Search the data for the string "This", and report each line where it is found.
[Opening Records for the task section]
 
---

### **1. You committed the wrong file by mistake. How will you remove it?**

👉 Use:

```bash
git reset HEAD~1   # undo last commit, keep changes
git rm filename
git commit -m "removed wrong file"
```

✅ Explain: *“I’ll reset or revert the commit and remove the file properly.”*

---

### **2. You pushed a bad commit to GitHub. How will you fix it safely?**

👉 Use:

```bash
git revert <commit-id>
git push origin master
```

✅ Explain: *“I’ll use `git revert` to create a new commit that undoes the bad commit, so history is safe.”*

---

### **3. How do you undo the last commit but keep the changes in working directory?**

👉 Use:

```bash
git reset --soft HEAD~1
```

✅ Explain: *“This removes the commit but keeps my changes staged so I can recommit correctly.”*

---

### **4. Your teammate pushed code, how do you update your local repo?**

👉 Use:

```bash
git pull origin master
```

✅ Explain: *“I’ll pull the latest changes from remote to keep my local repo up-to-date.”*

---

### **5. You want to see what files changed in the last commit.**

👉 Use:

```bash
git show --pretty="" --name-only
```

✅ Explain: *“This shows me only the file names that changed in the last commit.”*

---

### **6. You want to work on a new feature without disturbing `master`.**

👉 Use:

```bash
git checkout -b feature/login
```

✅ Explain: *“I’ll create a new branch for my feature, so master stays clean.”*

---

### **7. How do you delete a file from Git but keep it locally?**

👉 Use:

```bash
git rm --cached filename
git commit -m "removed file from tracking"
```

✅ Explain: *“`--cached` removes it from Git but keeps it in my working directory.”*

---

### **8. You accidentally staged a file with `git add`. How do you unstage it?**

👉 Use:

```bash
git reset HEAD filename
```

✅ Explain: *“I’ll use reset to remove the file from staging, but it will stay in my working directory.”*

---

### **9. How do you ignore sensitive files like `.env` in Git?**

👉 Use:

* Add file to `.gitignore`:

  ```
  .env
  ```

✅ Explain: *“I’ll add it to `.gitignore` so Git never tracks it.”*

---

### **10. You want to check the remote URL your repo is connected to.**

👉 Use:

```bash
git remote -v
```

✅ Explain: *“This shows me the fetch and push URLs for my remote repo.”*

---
[Closing Records for the task section]
▸ **Answer for the task**:
✅ Explain: *“This removes the commit but keeps my changes staged so I can recommit correctly.”*
✅ Explain: *“This shows me only the file names that changed in the last commit.”*
✅ Explain: *“This shows me the fetch and push URLs for my remote repo.”*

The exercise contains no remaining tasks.